If you’re thinking about adding a wiki to your team’s toolkit for the first time, keep a few points in mind to help them get up and running without tripping over the changes that the wiki way brings to project documentation.

The first thing to do is check in with your team as a culture shift may be needed to make a wiki work for your project. Explaining how wikis work is important, but so is making sure people know what the wiki is for and that they have permission to write and re-write as needed. Where documentation has previously been done in a different way (or not at all), there can be a hesitancy to participate without a clear green light to do so.

Prime the content. Seeding the wiki with some starter pages and some headings to suggest a structure for those pages can be a big help to people not used to looking at a fresh blank page and diving right in. Giving your team some hooks to start hanging their thoughts on will not only speed up the population of those starter pages, but will encourage new pages to be created with a consistent structure.

As the team gets under way in making the wiki part of their process, you can use the wiki itself as a point of review for how the change is working out. A great step is to add a page specifically for capturing feedback and ideas for making the wiki fit your project’s needs. Not only will you be able to capture important feedback in an open and collaborative way, the use of a review page itself helps build the value of the wiki as a source of shared truth not only for project details but for how you and your team work.

When the team is moving into a wiki, they’re likely moving out of another tool that has previously been used to organize some or all of the knowledge about a project. It’s human nature for people to fall back on old habits while trying to form new ones, so they’ll need a wiki champion who can diplomatically redirect content into the wiki. Email is most often the channel that the wiki-wary fall back on during this kind of transition, and the most dangerous for locking knowledge into a recipient list. It’s crucial in the adoption phase to insist that errant emails are channeled into the wiki before they can be acted on in order to get long term and effective buy in from team members.

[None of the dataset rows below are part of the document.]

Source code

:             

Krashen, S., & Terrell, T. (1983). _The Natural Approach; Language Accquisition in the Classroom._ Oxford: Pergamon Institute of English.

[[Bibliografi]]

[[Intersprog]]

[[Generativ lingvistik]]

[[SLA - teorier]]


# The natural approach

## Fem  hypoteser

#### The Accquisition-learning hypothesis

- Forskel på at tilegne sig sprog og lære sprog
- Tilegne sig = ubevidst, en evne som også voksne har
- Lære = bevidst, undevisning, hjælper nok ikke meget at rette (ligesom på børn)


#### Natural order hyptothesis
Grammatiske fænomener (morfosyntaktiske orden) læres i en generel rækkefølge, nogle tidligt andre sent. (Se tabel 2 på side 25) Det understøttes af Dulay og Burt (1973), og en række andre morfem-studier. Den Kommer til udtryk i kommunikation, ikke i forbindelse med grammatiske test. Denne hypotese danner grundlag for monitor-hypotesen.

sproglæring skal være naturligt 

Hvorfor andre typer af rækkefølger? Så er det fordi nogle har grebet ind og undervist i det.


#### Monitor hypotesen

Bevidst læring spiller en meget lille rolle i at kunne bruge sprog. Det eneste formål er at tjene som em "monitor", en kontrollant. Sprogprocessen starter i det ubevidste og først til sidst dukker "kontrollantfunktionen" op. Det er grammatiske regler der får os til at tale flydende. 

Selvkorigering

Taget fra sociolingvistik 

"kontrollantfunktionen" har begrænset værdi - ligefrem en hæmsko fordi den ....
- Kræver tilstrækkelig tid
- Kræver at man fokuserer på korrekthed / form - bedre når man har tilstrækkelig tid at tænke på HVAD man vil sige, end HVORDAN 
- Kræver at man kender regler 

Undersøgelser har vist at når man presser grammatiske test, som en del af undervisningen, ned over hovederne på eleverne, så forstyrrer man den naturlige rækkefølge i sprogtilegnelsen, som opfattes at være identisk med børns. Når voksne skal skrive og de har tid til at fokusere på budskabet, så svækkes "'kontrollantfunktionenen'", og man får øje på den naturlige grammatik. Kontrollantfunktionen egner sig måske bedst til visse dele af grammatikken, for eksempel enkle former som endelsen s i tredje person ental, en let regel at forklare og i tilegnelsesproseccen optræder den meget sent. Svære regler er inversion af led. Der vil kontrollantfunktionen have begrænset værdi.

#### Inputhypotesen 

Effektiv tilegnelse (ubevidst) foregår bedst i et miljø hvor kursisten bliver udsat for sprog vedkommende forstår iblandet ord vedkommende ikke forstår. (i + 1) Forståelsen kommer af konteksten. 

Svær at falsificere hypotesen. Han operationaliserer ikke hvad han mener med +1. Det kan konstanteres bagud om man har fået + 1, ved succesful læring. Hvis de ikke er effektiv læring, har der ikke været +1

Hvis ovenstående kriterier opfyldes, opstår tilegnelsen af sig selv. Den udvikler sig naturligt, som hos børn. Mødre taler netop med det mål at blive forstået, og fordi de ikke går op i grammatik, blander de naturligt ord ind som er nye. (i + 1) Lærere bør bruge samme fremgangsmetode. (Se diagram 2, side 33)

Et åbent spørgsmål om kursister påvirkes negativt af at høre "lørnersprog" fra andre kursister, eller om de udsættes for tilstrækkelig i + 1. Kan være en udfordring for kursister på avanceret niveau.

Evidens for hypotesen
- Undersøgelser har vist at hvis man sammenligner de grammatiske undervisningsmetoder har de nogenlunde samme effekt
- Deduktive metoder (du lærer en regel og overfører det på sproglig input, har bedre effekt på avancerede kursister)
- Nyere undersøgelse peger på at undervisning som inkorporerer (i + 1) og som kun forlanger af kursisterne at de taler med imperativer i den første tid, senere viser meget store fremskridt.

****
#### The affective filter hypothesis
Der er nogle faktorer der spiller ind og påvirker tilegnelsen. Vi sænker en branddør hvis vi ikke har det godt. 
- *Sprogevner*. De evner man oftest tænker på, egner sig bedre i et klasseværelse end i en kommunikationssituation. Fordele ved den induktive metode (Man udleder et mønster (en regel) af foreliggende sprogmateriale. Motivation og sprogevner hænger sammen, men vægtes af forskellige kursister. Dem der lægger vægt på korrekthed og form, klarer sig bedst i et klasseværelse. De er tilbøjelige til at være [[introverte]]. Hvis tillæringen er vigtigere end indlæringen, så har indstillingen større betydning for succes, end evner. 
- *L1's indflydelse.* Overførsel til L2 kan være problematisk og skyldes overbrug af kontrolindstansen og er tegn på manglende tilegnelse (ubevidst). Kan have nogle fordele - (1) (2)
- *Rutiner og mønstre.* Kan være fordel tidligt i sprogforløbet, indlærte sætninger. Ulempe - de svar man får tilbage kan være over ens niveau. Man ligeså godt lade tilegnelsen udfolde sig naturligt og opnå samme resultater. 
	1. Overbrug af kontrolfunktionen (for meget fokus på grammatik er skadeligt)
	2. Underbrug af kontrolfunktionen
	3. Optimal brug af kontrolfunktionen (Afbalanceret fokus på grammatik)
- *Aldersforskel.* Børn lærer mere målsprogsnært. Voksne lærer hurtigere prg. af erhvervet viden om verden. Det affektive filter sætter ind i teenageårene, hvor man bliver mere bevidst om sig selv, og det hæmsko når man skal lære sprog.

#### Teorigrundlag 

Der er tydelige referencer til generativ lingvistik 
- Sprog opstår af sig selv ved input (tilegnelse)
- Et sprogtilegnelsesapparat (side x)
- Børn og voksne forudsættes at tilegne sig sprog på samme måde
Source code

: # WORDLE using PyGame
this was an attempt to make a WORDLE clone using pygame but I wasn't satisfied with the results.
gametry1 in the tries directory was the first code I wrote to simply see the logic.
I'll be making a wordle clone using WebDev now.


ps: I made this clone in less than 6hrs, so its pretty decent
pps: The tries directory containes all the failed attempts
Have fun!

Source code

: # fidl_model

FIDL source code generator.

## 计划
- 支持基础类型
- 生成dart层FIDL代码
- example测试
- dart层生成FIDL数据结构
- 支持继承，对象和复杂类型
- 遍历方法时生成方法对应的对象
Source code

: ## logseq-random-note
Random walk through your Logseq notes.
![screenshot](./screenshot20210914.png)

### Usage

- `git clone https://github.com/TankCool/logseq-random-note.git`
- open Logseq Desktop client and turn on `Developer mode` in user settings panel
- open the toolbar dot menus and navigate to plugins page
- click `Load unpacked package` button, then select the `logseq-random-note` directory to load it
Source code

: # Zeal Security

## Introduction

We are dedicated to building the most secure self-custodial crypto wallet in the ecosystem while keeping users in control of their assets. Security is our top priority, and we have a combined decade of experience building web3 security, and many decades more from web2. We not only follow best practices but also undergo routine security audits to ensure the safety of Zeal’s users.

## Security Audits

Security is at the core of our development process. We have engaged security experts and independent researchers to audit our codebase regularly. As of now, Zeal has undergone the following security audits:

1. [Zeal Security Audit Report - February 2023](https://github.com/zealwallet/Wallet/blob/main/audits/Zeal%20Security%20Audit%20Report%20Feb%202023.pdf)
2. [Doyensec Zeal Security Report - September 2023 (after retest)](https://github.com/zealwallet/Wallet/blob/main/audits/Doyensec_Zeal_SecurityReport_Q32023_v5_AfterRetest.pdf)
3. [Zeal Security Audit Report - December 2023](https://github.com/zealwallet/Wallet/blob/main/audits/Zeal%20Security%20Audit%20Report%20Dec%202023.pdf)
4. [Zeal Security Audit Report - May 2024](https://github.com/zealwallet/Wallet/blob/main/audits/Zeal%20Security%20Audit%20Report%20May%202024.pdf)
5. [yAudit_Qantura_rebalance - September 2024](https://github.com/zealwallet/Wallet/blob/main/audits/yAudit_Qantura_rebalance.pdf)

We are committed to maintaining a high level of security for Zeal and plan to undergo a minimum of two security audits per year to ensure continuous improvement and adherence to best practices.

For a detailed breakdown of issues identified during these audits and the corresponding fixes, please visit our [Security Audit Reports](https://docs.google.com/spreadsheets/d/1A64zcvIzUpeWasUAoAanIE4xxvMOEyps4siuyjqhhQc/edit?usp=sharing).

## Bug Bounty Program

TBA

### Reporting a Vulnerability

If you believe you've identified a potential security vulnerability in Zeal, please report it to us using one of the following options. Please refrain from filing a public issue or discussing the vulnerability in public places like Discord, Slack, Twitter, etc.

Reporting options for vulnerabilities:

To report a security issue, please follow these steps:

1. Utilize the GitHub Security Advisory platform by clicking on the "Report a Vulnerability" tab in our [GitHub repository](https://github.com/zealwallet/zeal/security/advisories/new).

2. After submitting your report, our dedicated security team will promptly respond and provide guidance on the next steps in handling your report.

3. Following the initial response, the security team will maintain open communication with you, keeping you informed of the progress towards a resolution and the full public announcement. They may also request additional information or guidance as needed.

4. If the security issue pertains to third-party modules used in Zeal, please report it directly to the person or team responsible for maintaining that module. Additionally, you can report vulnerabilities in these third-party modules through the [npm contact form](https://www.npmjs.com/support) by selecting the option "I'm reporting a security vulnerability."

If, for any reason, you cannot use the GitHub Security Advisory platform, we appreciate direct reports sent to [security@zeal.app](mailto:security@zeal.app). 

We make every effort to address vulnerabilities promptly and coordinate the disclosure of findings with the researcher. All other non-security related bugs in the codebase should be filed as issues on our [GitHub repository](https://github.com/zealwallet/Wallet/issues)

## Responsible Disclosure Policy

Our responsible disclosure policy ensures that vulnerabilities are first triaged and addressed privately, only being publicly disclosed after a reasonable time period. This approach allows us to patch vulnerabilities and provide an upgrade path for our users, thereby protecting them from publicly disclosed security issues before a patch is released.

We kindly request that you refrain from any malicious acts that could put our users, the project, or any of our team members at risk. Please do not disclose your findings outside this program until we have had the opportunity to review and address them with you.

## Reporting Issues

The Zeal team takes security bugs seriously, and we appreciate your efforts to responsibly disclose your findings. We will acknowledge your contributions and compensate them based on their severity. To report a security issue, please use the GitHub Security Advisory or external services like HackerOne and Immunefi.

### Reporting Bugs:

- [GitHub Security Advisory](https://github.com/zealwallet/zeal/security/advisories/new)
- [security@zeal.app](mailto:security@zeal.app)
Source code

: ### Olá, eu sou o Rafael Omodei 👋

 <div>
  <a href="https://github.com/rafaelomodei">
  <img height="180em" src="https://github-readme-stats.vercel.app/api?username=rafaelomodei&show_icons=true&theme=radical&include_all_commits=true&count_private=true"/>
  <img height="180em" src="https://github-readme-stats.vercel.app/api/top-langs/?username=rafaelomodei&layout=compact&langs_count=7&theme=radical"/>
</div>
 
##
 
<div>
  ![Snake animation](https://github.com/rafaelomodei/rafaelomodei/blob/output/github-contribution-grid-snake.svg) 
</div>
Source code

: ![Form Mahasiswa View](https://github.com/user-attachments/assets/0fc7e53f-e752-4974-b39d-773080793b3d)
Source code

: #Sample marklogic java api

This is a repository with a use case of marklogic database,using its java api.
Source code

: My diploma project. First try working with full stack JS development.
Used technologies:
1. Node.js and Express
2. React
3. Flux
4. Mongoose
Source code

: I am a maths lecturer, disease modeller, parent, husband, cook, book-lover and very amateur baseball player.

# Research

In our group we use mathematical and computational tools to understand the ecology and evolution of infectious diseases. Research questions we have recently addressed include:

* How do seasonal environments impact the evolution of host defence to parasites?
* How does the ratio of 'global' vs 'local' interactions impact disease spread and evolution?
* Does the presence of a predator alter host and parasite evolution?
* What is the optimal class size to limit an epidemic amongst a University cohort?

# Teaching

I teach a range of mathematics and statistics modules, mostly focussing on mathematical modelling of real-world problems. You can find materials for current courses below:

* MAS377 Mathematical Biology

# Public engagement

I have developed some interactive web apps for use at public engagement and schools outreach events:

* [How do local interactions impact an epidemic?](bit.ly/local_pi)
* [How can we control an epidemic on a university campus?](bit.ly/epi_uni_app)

We’ve been talking about using wikis internally on development projects so far, but there’s also a compelling use for them in the right kinds of user communities. If your customers are comfortable with web 2.0 technologies, adding a community wiki adequately seeded with starter content provides a way for them to help each other. They can round out documentation with their own insights, tips and tricks to showcase everything your product is capable of, honestly and from the real source of truth: customer happiness.

A final note on wikis addresses something that is often seen as a deficiency but can really be a strength. Nearly all wikis dispense with advanced page and text formatting, instead embracing a ‘just the facts’ approach to documentation. Removing the ability to spend time formatting content removes the feeling that the content needs more than basic formatting. Where people aren’t spending time on formatting they’re likely to spend it on just writing and moving on.

The best tools often don’t deliver their benefits in one giant step, but in the savings made across many small steps from day to day. Wikis are definitely in that category, and while getting team members to embrace a change can be hard, the results will almost certainly speak for themselves when it’s time to look back and weigh the benefits of the wiki way.